AI Search Optimisation Success Stories

Real examples of organisations that improved brand awareness and understanding through AI search optimisation.


Note on Case Studies: These examples represent typical outcomes from AI search optimisation implementations. Specific company names have been anonymised to protect client confidentiality. Results vary based on industry, implementation scope, and market conditions.
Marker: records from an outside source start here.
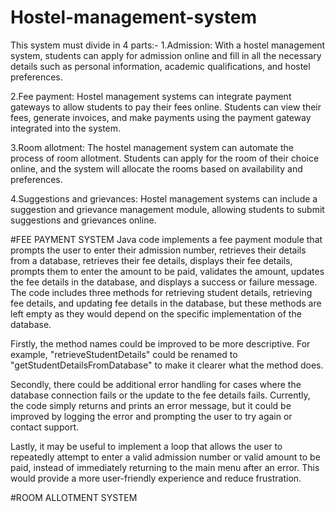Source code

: # Hostel-management-system
This system must divide in 4 parts:-
1.Admission: With a hostel management system, students can apply for admission online and fill in all the necessary details such as personal information, academic qualifications, and hostel preferences.

2.Fee payment: Hostel management systems can integrate payment gateways to allow students to pay their fees online. Students can view their fees, generate invoices, and make payments using the payment gateway integrated into the system.

3.Room allotment: The hostel management system can automate the process of room allotment. Students can apply for the room of their choice online, and the system will allocate the rooms based on availability and preferences.

4.Suggestions and grievances: Hostel management systems can include a suggestion and grievance management module, allowing students to submit suggestions and grievances online.

#FEE PAYMENT SYSTEM 
 Java code implements a fee payment module that prompts the user to enter their admission number, retrieves their details from a database, retrieves their fee details, displays their fee details, prompts them to enter the amount to be paid, validates the amount, updates the fee details in the database, and displays a success or failure message. The code includes three methods for retrieving student details, retrieving fee details, and updating fee details in the database, but these methods are left empty as they would depend on the specific implementation of the database.
 
 
 Firstly, the method names could be improved to be more descriptive. For example, "retrieveStudentDetails" could be renamed to "getStudentDetailsFromDatabase" to make it clearer what the method does.

Secondly, there could be additional error handling for cases where the database connection fails or the update to the fee details fails. Currently, the code simply returns and prints an error message, but it could be improved by logging the error and prompting the user to try again or contact support.

Lastly, it may be useful to implement a loop that allows the user to repeatedly attempt to enter a valid admission number or valid amount to be paid, instead of immediately returning to the main menu after an error. This would provide a more user-friendly experience and reduce frustration.


#ROOM ALLOTMENT SYSTEM

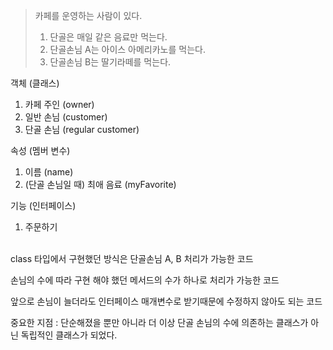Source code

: > 카페를 운영하는 사람이 있다.
> 1. 단골은 매일 같은 음료만 먹는다.
> 2. 단골손님 A는 아이스 아메리카노를 먹는다.
> 3. 단골손님 B는 딸기라떼를 먹는다.

객체 (클래스)
1. 카페 주인 (owner)
2. 일반 손님 (customer)
3. 단골 손님 (regular customer)

속성 (멤버 변수)
1. 이름 (name)
2. (단골 손님일 때) 최애 음료 (myFavorite)

기능 (인터페이스)
1. 주문하기


<br>
class 타입에서 구현했던 방식은 단골손님 A, B 처리가 가능한 코드

손님의 수에 따라 구현 해야 했던 메서드의 수가 하나로 처리가 가능한 코드

앞으로 손님이 늘더라도 인터페이스 매개변수로 받기때문에 수정하지 않아도 되는 코드

중요한 지점 : 단순해졌을 뿐만 아니라 더 이상 단골 손님의 수에 의존하는 클래스가 아닌 독립적인 클래스가 되었다.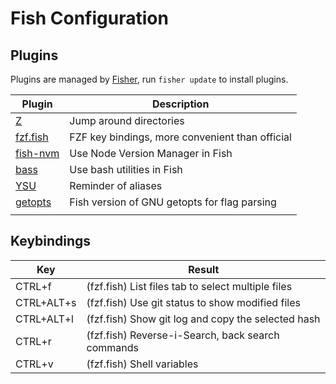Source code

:# Fish Configuration

## Plugins

Plugins are managed by [Fisher][fish-plugin-fisher], run `fisher update` to install plugins.

| Plugin                           | Description                                     |
| ------                           | -----------                                     |
| [Z][fish-plugin-z]               | Jump around directories                         |
| [fzf.fish][fish-plugin-fzf.fish] | FZF key bindings, more convenient than official |
| [fish-nvm][fish-plugin-fish-nvm] | Use Node Version Manager in Fish                |
| [bass][fish-plugin-bass]         | Use bash utilities in Fish                      |
| [YSU][fish-plugin-ysu]           | Reminder of aliases                             |
| [getopts][fish-plugin-getopts]   | Fish version of GNU getopts for flag parsing    |
|                                  |                                                 |

## Keybindings

| Key        | Result                                             |
| ---        | ------                                             |
| CTRL+f     | (fzf.fish) List files tab to select multiple files |
| CTRL+ALT+s | (fzf.fish) Use git status to show modified files   |
| CTRL+ALT+l | (fzf.fish) Show git log and copy the selected hash |
| CTRL+r     | (fzf.fish) Reverse-i-Search, back search commands  |
| CTRL+v     | (fzf.fish) Shell variables                         |

[fish-plugin-fisher]: https://github.com/orgebucaran/fisher
[fish-plugin-z]: https://github.com/jethrokuan/z
[fish-plugin-fzf.fish]: https://github.com/PatrickF1/fzf.fish
[fish-plugin-fish-nvm]: https://github.com/FabioAntunes/fish-nvm
[fish-plugin-getopts]: https://github.com/jorgebucaran/getopts.fish
[fish-plugin-bass]: https://github.com/edc/bass
[fish-plugin-ysu]: https://github.com/paysonwallach/fish-you-should-use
Case Study: Non Profit – Shelter

Industry: Non Profit
Company Size: 50 employees, $6M annual revenue
Challenge: Digital Obscurity, and spend on Ads it could not afford

The Challenge

This non profit was spending approximately on paid advertising to compete with larger, established providers. Their target customers increasingly used AI assistants to research solutions, but the NGO rarely appeared in AI-generated recommendations despite having relevant offerings.
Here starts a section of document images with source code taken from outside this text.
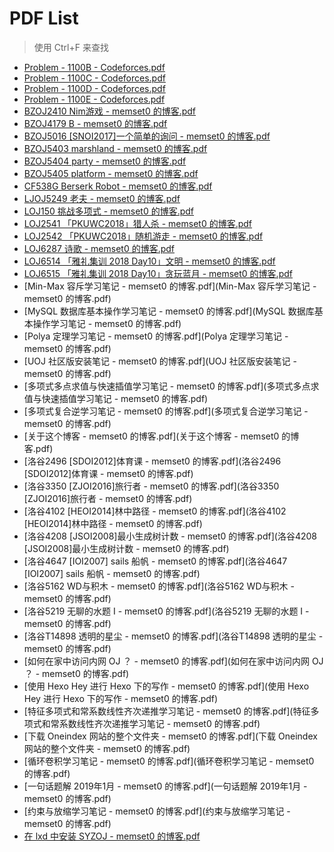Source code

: # PDF List
> 使用 Ctrl+F 来查找

* [Problem - 1100B - Codeforces.pdf](Problem%20-%201100B%20-%20Codeforces.pdf)
* [Problem - 1100C - Codeforces.pdf](Problem%20-%201100C%20-%20Codeforces.pdf)
* [Problem - 1100D - Codeforces.pdf](Problem%20-%201100D%20-%20Codeforces.pdf)
* [Problem - 1100E - Codeforces.pdf](Problem%20-%201100E%20-%20Codeforces.pdf)
* [BZOJ2410 Nim游戏 - memset0 的博客.pdf](BZOJ2410%20Nim%E6%B8%B8%E6%88%8F%20-%20memset0%20%E7%9A%84%E5%8D%9A%E5%AE%A2.pdf)
* [BZOJ4179 B - memset0 的博客.pdf](BZOJ4179%20B%20-%20memset0%20%E7%9A%84%E5%8D%9A%E5%AE%A2.pdf)
* [BZOJ5016 [SNOI2017]一个简单的询问 - memset0 的博客.pdf](BZOJ5016%20%5BSNOI2017%5D%E4%B8%80%E4%B8%AA%E7%AE%80%E5%8D%95%E7%9A%84%E8%AF%A2%E9%97%AE%20-%20memset0%20%E7%9A%84%E5%8D%9A%E5%AE%A2.pdf)
* [BZOJ5403 marshland - memset0 的博客.pdf](BZOJ5403%20marshland%20-%20memset0%20%E7%9A%84%E5%8D%9A%E5%AE%A2.pdf)
* [BZOJ5404 party - memset0 的博客.pdf](BZOJ5404%20party%20-%20memset0%20%E7%9A%84%E5%8D%9A%E5%AE%A2.pdf)
* [BZOJ5405 platform - memset0 的博客.pdf](BZOJ5405%20platform%20-%20memset0%20%E7%9A%84%E5%8D%9A%E5%AE%A2.pdf)
* [CF538G Berserk Robot - memset0 的博客.pdf](CF538G%20Berserk%20Robot%20-%20memset0%20%E7%9A%84%E5%8D%9A%E5%AE%A2.pdf)
* [LJOJ5249 老夫 - memset0 的博客.pdf](LJOJ5249%20%E8%80%81%E5%A4%AB%20-%20memset0%20%E7%9A%84%E5%8D%9A%E5%AE%A2.pdf)
* [LOJ150 挑战多项式 - memset0 的博客.pdf](LOJ150%20%E6%8C%91%E6%88%98%E5%A4%9A%E9%A1%B9%E5%BC%8F%20-%20memset0%20%E7%9A%84%E5%8D%9A%E5%AE%A2.pdf)
* [LOJ2541 「PKUWC2018」猎人杀 - memset0 的博客.pdf](LOJ2541%20%E3%80%8CPKUWC2018%E3%80%8D%E7%8C%8E%E4%BA%BA%E6%9D%80%20-%20memset0%20%E7%9A%84%E5%8D%9A%E5%AE%A2.pdf)
* [LOJ2542 「PKUWC2018」随机游走 - memset0 的博客.pdf](LOJ2542%20%E3%80%8CPKUWC2018%E3%80%8D%E9%9A%8F%E6%9C%BA%E6%B8%B8%E8%B5%B0%20-%20memset0%20%E7%9A%84%E5%8D%9A%E5%AE%A2.pdf)
* [LOJ6287 诗歌 - memset0 的博客.pdf](LOJ6287%20%E8%AF%97%E6%AD%8C%20-%20memset0%20%E7%9A%84%E5%8D%9A%E5%AE%A2.pdf)
* [LOJ6514 「雅礼集训 2018 Day10」文明 - memset0 的博客.pdf](LOJ6514%20%E3%80%8C%E9%9B%85%E7%A4%BC%E9%9B%86%E8%AE%AD%202018%20Day10%E3%80%8D%E6%96%87%E6%98%8E%20-%20memset0%20%E7%9A%84%E5%8D%9A%E5%AE%A2.pdf)
* [LOJ6515 「雅礼集训 2018 Day10」贪玩蓝月 - memset0 的博客.pdf](LOJ6515%20%E3%80%8C%E9%9B%85%E7%A4%BC%E9%9B%86%E8%AE%AD%202018%20Day10%E3%80%8D%E8%B4%AA%E7%8E%A9%E8%93%9D%E6%9C%88%20-%20memset0%20%E7%9A%84%E5%8D%9A%E5%AE%A2.pdf)
* [Min-Max 容斥学习笔记 - memset0 的博客.pdf](Min-Max 容斥学习笔记 - memset0 的博客.pdf)
* [MySQL 数据库基本操作学习笔记 - memset0 的博客.pdf](MySQL 数据库基本操作学习笔记 - memset0 的博客.pdf)
* [Polya 定理学习笔记 - memset0 的博客.pdf](Polya 定理学习笔记 - memset0 的博客.pdf)
* [UOJ 社区版安装笔记 - memset0 的博客.pdf](UOJ 社区版安装笔记 - memset0 的博客.pdf)
* [多项式多点求值与快速插值学习笔记 - memset0 的博客.pdf](多项式多点求值与快速插值学习笔记 - memset0 的博客.pdf)
* [多项式复合逆学习笔记 - memset0 的博客.pdf](多项式复合逆学习笔记 - memset0 的博客.pdf)
* [关于这个博客 - memset0 的博客.pdf](关于这个博客 - memset0 的博客.pdf)
* [洛谷2496 [SDOI2012]体育课 - memset0 的博客.pdf](洛谷2496 [SDOI2012]体育课 - memset0 的博客.pdf)
* [洛谷3350 [ZJOI2016]旅行者 - memset0 的博客.pdf](洛谷3350 [ZJOI2016]旅行者 - memset0 的博客.pdf)
* [洛谷4102 [HEOI2014]林中路径 - memset0 的博客.pdf](洛谷4102 [HEOI2014]林中路径 - memset0 的博客.pdf)
* [洛谷4208 [JSOI2008]最小生成树计数 - memset0 的博客.pdf](洛谷4208 [JSOI2008]最小生成树计数 - memset0 的博客.pdf)
* [洛谷4647 [IOI2007] sails 船帆 - memset0 的博客.pdf](洛谷4647 [IOI2007] sails 船帆 - memset0 的博客.pdf)
* [洛谷5162 WD与积木 - memset0 的博客.pdf](洛谷5162 WD与积木 - memset0 的博客.pdf)
* [洛谷5219 无聊的水题 I - memset0 的博客.pdf](洛谷5219 无聊的水题 I - memset0 的博客.pdf)
* [洛谷T14898 透明的星尘 - memset0 的博客.pdf](洛谷T14898 透明的星尘 - memset0 的博客.pdf)
* [如何在家中访问内网 OJ ？ - memset0 的博客.pdf](如何在家中访问内网 OJ ？ - memset0 的博客.pdf)
* [使用 Hexo Hey 进行 Hexo 下的写作 - memset0 的博客.pdf](使用 Hexo Hey 进行 Hexo 下的写作 - memset0 的博客.pdf)
* [特征多项式和常系数线性齐次递推学习笔记 - memset0 的博客.pdf](特征多项式和常系数线性齐次递推学习笔记 - memset0 的博客.pdf)
* [下载 Oneindex 网站的整个文件夹 - memset0 的博客.pdf](下载 Oneindex 网站的整个文件夹 - memset0 的博客.pdf)
* [循环卷积学习笔记 - memset0 的博客.pdf](循环卷积学习笔记 - memset0 的博客.pdf)
* [一句话题解 2019年1月 - memset0 的博客.pdf](一句话题解 2019年1月 - memset0 的博客.pdf)
* [约束与放缩学习笔记 - memset0 的博客.pdf](约束与放缩学习笔记 - memset0 的博客.pdf)
* [在 lxd 中安装 SYZOJ - memset0 的博客.pdf](%E5%9C%A8%20lxd%20%E4%B8%AD%E5%AE%89%E8%A3%85%20SYZOJ%20-%20memset0%20%E7%9A%84%E5%8D%9A%E5%AE%A2.pdf)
Initial assessment revealed fragmented digital presence across multiple digital channel with inconsistent messaging and minimal structured data implementation.

Implementation Approach

  • Comprehensive schema markup across all organization locations
  • Unified entity identification for NGO and product relationships
  • Competitive positioning data optimization
  • Customer use case and success story structured data

Results After 8 Months

Digital Obscurity
Easily discovered by AI and Search engines

Advertising
No need to advertise services

Key Success Factors

The implementation focused on consistent entity identification across multiple channels product domains, crucial for building AI understanding of their complete offering portfolio.


Case Study: Professional Services Firm

Industry: Management Consulting
Company Size: 45 employees, regional presence
Challenge: Competing against larger firms for enterprise clients

The Challenge

This regional consulting firm struggled to compete against national firms despite having strong expertise in specific industries. Potential clients researching consulting options through AI search engines rarely encountered their brand in recommendations, forcing them to rely heavily on networking and referrals for business development.
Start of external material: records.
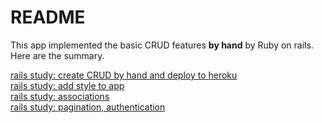# README

This app implemented the basic CRUD features **by hand** by Ruby on rails.  
Here are the summary.

[rails study: create CRUD by hand and deploy to heroku](rails_study_crud.md)  
[rails study: add style to app](add_styles.md)  
[rails study: associations](study_association.md)  
[rails study: pagination, authentication](study_pagination.md)  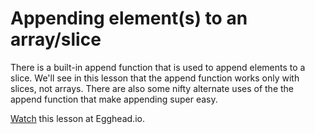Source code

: # Appending element(s) to an array/slice
There is a built-in append function that is used to append elements to a slice. We'll see in this lesson that the append function works only with slices, not arrays. There are also some nifty alternate uses of the the append function that make appending super easy. 

[Watch](https://egghead.io/lessons/egghead-appending-elements-to-a-slice-in-go) this lesson at Egghead.io.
Their website contained extensive case studies and thought leadership content, but lacked the structured data necessary for AI systems to understand their expertise areas and competitive differentiators.

Implementation Approach

  • Detailed professional expertise and credential markup
  • Industry specialization and case study optimization
  • Service offering and methodology structured data
  • Client testimonial and success metric integration

Results After 6 Months

52% Increase
in qualified inquiries

38% Improvement
in inquiry quality scores

Key Success Factors

The optimization emphasized individual consultant expertise and industry-specific experience. By structuring their deep domain knowledge, AI systems could match their capabilities to specific client needs more accurately than generic consulting firm descriptions allowed.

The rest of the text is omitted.